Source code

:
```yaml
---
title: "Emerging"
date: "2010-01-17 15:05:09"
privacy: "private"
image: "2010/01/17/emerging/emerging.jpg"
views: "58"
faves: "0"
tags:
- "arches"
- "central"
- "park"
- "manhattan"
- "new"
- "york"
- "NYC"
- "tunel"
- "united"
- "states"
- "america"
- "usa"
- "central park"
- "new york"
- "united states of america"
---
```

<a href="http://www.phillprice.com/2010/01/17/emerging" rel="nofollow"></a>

-=-=-=-=-

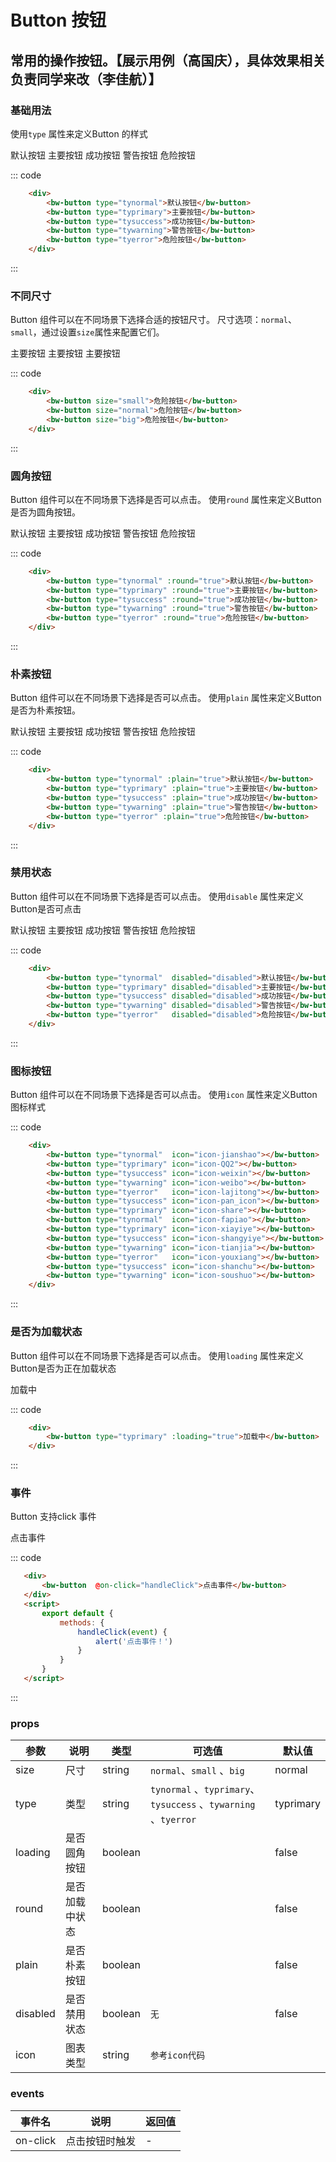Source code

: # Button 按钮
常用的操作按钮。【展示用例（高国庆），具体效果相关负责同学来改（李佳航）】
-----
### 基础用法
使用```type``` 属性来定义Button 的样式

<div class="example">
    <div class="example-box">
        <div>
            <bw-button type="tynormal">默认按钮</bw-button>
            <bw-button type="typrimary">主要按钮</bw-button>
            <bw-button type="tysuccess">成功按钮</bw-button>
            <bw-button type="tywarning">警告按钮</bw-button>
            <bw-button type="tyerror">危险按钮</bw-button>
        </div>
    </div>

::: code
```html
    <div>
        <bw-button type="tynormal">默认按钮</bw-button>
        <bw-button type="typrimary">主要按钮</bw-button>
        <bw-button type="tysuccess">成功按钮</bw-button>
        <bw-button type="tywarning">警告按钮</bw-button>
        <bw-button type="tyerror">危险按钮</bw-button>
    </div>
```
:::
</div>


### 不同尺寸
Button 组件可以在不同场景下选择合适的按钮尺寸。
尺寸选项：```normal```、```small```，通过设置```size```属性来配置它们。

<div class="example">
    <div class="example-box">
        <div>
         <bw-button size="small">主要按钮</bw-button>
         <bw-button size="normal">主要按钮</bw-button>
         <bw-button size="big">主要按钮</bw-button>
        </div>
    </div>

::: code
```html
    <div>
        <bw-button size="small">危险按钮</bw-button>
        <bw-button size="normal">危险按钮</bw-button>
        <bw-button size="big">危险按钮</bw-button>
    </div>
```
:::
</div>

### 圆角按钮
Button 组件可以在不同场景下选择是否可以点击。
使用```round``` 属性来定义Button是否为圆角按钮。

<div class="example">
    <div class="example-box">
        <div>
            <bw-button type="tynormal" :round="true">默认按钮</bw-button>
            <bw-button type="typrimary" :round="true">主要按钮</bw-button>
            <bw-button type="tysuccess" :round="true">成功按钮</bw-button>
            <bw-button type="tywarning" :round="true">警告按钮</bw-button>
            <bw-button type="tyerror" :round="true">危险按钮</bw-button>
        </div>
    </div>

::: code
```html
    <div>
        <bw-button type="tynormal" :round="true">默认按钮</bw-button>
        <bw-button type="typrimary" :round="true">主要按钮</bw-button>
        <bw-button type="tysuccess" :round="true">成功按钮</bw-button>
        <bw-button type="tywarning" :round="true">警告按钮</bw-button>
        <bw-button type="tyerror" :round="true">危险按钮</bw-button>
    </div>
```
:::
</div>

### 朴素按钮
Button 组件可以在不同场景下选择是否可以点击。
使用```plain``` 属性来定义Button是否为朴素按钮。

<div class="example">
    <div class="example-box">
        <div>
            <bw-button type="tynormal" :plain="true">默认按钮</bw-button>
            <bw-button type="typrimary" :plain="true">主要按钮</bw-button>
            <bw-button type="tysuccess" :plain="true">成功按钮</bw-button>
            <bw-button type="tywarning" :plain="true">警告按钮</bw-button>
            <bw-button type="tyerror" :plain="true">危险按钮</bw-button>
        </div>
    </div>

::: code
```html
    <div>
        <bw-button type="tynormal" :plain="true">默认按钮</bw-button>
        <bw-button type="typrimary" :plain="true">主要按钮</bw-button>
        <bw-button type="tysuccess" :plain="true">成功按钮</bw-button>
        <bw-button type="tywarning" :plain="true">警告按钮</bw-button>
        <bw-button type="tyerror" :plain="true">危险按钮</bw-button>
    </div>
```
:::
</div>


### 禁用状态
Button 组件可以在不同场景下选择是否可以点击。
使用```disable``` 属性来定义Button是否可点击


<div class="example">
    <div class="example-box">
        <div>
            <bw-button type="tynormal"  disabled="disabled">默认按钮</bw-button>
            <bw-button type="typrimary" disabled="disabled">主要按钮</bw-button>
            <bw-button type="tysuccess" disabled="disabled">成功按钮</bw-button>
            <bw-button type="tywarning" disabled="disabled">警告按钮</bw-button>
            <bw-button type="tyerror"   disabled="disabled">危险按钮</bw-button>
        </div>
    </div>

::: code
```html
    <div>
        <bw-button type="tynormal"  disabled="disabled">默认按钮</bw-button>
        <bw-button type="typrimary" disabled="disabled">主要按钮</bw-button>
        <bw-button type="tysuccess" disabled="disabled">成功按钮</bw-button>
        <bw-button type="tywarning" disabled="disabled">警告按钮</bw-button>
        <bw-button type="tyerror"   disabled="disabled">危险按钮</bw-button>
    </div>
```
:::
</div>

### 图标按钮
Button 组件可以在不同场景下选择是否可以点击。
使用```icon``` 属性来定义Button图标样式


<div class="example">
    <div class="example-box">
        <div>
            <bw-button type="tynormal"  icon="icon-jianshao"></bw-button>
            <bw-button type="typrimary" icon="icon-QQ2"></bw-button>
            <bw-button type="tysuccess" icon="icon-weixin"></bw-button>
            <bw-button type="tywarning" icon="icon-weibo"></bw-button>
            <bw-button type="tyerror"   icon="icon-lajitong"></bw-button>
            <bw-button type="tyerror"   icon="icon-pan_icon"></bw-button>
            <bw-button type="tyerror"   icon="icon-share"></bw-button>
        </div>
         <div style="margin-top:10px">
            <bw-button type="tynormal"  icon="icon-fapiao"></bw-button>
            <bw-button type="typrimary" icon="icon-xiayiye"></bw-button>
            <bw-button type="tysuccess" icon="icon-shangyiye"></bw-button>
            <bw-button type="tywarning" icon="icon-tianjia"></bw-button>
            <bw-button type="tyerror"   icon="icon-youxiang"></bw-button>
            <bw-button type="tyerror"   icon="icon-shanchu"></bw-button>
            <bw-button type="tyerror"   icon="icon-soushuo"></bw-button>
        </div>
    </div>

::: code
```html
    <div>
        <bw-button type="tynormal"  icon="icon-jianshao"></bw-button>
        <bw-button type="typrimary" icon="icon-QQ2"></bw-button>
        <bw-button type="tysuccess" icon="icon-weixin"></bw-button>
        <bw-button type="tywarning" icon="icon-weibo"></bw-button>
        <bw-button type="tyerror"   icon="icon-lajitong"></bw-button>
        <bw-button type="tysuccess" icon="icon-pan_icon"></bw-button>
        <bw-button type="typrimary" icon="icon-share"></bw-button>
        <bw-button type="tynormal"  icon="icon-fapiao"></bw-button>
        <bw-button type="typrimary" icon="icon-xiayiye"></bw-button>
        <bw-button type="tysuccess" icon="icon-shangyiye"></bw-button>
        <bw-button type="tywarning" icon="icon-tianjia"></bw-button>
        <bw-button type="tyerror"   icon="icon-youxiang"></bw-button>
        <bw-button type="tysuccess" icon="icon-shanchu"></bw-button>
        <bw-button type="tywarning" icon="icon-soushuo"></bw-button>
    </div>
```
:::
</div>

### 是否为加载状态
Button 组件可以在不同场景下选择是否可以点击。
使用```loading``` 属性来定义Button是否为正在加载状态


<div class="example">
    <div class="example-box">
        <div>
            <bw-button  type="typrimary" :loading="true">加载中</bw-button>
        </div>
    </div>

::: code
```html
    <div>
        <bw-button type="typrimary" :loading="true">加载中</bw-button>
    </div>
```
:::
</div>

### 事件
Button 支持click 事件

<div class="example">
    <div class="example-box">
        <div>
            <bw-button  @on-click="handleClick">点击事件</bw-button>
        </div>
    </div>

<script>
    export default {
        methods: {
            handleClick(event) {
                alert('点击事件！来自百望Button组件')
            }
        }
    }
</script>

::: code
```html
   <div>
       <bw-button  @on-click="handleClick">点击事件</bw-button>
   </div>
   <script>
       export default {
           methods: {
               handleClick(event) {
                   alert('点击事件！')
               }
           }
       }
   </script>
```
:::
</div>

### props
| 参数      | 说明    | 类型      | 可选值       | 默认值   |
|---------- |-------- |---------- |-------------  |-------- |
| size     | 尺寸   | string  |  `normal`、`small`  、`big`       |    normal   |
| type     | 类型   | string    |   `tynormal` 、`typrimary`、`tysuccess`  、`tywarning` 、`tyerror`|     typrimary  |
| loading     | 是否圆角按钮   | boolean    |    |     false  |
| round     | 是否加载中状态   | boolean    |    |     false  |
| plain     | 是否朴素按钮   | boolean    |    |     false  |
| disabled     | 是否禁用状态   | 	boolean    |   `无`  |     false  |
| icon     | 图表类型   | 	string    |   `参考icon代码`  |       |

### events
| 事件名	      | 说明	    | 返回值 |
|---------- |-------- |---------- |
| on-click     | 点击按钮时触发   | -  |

-=-=-=-=-

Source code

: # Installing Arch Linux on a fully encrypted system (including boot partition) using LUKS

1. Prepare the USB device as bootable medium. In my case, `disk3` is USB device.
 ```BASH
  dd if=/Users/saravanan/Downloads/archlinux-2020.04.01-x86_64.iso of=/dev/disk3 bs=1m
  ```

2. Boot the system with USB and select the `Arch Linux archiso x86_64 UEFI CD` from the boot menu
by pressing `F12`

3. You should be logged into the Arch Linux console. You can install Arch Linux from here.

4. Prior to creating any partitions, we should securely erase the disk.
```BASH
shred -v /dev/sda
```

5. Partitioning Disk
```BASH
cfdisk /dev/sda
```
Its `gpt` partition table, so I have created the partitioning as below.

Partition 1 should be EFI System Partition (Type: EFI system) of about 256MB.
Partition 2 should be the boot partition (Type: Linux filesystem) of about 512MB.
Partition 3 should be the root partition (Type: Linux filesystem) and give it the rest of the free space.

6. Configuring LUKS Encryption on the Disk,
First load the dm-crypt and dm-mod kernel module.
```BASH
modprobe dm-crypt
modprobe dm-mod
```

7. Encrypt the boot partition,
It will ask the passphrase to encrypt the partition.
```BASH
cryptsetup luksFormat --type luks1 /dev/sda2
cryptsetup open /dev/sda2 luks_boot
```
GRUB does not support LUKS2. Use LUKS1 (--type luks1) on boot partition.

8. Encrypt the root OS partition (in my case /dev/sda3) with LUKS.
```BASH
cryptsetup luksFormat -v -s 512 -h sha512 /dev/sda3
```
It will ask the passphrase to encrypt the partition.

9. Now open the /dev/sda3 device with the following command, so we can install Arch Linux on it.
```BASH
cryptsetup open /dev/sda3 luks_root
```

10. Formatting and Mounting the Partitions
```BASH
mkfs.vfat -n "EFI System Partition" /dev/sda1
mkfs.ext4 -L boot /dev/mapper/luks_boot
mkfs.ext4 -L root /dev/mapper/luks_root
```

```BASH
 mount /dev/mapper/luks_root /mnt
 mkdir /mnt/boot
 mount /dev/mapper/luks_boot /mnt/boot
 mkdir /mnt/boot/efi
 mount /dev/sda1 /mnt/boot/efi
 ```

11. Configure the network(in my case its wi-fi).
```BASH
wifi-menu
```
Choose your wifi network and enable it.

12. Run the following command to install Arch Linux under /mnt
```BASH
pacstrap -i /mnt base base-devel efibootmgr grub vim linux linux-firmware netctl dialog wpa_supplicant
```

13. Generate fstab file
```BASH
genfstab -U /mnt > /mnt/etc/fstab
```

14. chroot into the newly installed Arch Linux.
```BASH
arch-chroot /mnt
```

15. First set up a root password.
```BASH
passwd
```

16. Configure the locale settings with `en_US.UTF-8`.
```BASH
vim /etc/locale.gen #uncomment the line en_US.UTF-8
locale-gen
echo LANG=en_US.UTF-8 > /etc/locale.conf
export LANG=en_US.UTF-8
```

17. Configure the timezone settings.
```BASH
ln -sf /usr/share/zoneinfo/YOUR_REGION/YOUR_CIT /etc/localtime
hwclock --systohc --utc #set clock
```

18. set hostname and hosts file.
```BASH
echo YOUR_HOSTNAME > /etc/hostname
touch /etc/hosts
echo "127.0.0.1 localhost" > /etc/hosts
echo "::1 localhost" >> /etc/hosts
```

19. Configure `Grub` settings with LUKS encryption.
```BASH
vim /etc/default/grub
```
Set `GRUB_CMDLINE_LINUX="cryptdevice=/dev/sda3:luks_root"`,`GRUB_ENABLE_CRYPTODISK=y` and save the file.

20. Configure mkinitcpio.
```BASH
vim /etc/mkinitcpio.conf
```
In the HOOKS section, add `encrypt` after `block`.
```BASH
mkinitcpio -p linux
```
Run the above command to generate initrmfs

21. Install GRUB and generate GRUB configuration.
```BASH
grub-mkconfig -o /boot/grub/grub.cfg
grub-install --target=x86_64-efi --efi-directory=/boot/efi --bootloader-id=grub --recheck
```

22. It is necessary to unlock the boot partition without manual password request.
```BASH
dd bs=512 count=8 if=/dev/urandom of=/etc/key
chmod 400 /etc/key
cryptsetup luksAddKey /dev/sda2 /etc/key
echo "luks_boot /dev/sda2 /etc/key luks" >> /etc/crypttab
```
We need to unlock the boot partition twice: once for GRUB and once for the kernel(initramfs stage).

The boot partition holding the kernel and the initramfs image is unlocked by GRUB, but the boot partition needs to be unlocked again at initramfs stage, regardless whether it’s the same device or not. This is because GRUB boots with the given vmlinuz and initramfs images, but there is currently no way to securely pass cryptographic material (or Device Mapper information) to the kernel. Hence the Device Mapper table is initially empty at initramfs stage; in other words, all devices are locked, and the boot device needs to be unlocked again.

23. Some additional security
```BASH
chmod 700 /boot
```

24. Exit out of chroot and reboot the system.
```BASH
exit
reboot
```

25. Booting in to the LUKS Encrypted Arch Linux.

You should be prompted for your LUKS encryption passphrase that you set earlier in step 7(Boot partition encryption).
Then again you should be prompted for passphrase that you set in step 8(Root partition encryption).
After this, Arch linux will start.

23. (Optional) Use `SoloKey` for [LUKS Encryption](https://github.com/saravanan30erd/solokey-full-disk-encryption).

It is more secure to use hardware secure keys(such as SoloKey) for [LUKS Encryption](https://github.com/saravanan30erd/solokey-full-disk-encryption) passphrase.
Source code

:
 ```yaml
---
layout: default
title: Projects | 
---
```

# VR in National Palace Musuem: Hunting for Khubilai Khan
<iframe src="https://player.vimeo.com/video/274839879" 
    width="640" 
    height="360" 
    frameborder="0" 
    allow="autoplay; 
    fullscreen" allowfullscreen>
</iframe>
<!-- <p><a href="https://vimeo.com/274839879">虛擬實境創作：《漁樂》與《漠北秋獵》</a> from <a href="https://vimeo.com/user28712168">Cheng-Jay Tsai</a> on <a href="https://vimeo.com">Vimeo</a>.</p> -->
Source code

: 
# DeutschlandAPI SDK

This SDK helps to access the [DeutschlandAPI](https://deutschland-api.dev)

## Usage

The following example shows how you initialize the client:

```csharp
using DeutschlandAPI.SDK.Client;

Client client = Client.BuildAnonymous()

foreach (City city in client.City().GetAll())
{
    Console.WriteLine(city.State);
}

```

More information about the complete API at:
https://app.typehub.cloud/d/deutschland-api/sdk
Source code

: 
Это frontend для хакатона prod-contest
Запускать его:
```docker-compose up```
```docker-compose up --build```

-=-=-=-=-

Aim of the exercise:
From the records above, show each line that contains the word "export".

Exercise answer:
    export default {
       export default {
export LANG=en_US.UTF-8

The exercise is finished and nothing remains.